START Data in this exercise

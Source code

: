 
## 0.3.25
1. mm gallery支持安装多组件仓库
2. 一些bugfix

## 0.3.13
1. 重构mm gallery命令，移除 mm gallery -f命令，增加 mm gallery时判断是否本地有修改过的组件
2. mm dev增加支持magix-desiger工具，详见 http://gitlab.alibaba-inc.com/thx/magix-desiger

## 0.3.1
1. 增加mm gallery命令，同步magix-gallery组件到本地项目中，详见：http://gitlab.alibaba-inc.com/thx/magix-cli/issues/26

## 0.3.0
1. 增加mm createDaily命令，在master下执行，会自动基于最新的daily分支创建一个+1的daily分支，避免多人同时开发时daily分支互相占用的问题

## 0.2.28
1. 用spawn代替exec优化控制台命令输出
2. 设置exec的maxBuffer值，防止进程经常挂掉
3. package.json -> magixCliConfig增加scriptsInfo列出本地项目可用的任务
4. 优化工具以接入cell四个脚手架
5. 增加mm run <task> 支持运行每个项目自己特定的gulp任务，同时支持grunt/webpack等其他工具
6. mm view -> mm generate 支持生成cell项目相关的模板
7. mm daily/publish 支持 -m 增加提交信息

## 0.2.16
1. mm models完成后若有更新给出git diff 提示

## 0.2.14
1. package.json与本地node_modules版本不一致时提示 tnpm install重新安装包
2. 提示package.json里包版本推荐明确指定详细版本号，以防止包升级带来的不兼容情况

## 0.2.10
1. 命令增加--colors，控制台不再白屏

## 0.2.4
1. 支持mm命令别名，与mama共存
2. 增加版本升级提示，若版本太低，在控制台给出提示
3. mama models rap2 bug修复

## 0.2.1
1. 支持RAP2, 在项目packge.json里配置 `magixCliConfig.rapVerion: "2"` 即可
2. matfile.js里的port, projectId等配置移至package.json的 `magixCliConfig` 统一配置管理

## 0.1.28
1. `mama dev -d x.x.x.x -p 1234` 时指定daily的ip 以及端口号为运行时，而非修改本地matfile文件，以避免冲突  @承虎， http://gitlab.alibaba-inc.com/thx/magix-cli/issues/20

END Data in this exercise

■ What you will do ■
Give nothing but the number of lines in the entries that include "增加mm".

■ Answer for this exercise ■
3